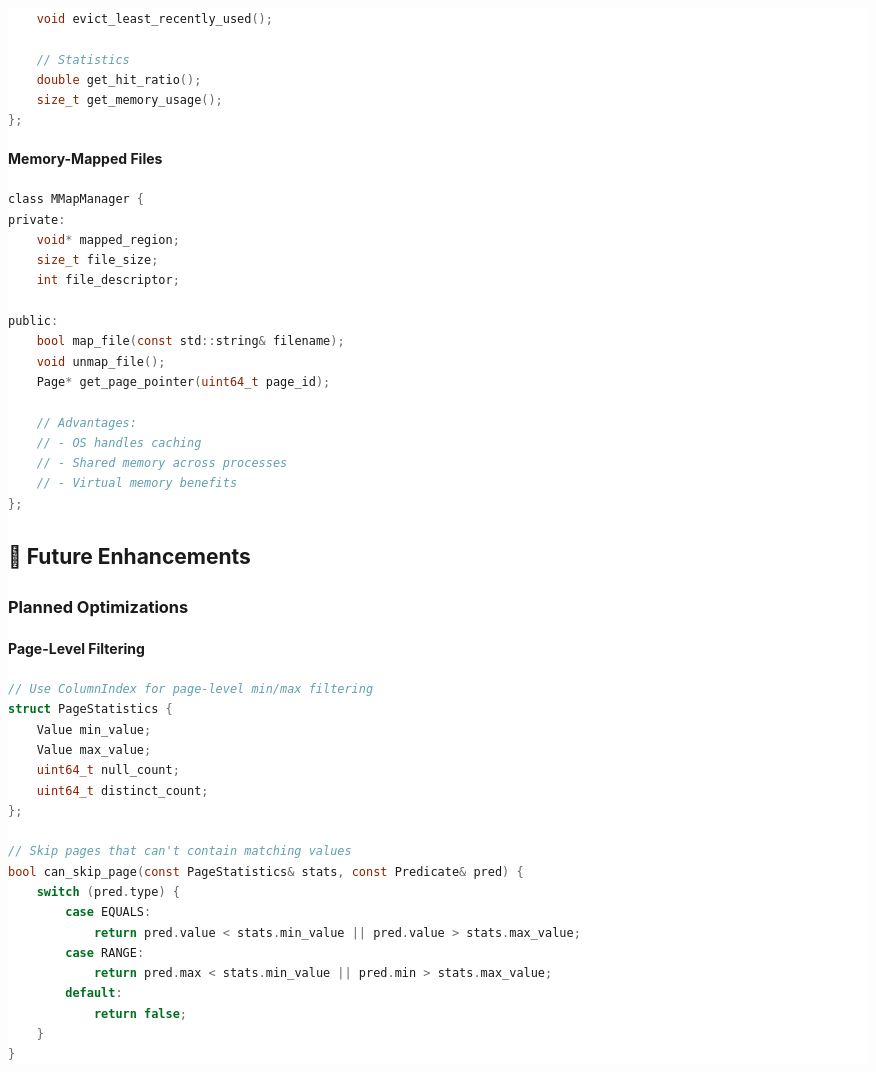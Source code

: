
 ```c
    void evict_least_recently_used();
    
    // Statistics
    double get_hit_ratio();
    size_t get_memory_usage();
};
```

#### Memory-Mapped Files
```c
class MMapManager {
private:
    void* mapped_region;
    size_t file_size;
    int file_descriptor;
    
public:
    bool map_file(const std::string& filename);
    void unmap_file();
    Page* get_page_pointer(uint64_t page_id);
    
    // Advantages:
    // - OS handles caching
    // - Shared memory across processes
    // - Virtual memory benefits
};
```

## 🔮 Future Enhancements

### Planned Optimizations

#### Page-Level Filtering
```c
// Use ColumnIndex for page-level min/max filtering
struct PageStatistics {
    Value min_value;
    Value max_value;
    uint64_t null_count;
    uint64_t distinct_count;
};

// Skip pages that can't contain matching values
bool can_skip_page(const PageStatistics& stats, const Predicate& pred) {
    switch (pred.type) {
        case EQUALS:
            return pred.value < stats.min_value || pred.value > stats.max_value;
        case RANGE:
            return pred.max < stats.min_value || pred.min > stats.max_value;
        default:
            return false;
    }
}
```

----------------------------------------

Return only those lines of the records that contain the string "bool".

Your solution.
    bool map_file(const std::string& filename);
bool can_skip_page(const PageStatistics& stats, const Predicate& pred) {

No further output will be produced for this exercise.